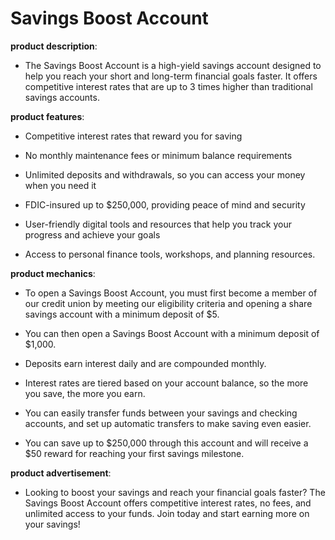 # Savings Boost Account

**product description**: 

- The Savings Boost Account is a high-yield savings account designed to help you reach your short and long-term financial goals faster. It offers competitive interest rates that are up to 3 times higher than traditional savings accounts.

**product features**: 

- Competitive interest rates that reward you for saving

- No monthly maintenance fees or minimum balance requirements

- Unlimited deposits and withdrawals, so you can access your money when you need it

- FDIC-insured up to $250,000, providing peace of mind and security

- User-friendly digital tools and resources that help you track your progress and achieve your goals

- Access to personal finance tools, workshops, and planning resources.

**product mechanics**: 

- To open a Savings Boost Account, you must first become a member of our credit union by meeting our eligibility criteria and opening a share savings account with a minimum deposit of $5.

- You can then open a Savings Boost Account with a minimum deposit of $1,000.

- Deposits earn interest daily and are compounded monthly.

- Interest rates are tiered based on your account balance, so the more you save, the more you earn.

- You can easily transfer funds between your savings and checking accounts, and set up automatic transfers to make saving even easier.

- You can save up to $250,000 through this account and will receive a $50 reward for reaching your first savings milestone.

**product advertisement**: 

- Looking to boost your savings and reach your financial goals faster? The Savings Boost Account offers competitive interest rates, no fees, and unlimited access to your funds. Join today and start earning more on your savings!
* * * *
• [Work order] Print all the lines above exactly as they are, but without the pictures.

• [Solution for this exercise]
 # Savings Boost Account

**product description**: 

- The Savings Boost Account is a high-yield savings account designed to help you reach your short and long-term financial goals faster. It offers competitive interest rates that are up to 3 times higher than traditional savings accounts.

**product features**: 

- Competitive interest rates that reward you for saving

- No monthly maintenance fees or minimum balance requirements

- Unlimited deposits and withdrawals, so you can access your money when you need it

- FDIC-insured up to $250,000, providing peace of mind and security

- User-friendly digital tools and resources that help you track your progress and achieve your goals

- Access to personal finance tools, workshops, and planning resources.

**product mechanics**: 

- To open a Savings Boost Account, you must first become a member of our credit union by meeting our eligibility criteria and opening a share savings account with a minimum deposit of $5.

- You can then open a Savings Boost Account with a minimum deposit of $1,000.

- Deposits earn interest daily and are compounded monthly.

- Interest rates are tiered based on your account balance, so the more you save, the more you earn.

- You can easily transfer funds between your savings and checking accounts, and set up automatic transfers to make saving even easier.

- You can save up to $250,000 through this account and will receive a $50 reward for reaching your first savings milestone.

**product advertisement**: 

- Looking to boost your savings and reach your financial goals faster? The Savings Boost Account offers competitive interest rates, no fees, and unlimited access to your funds. Join today and start earning more on your savings!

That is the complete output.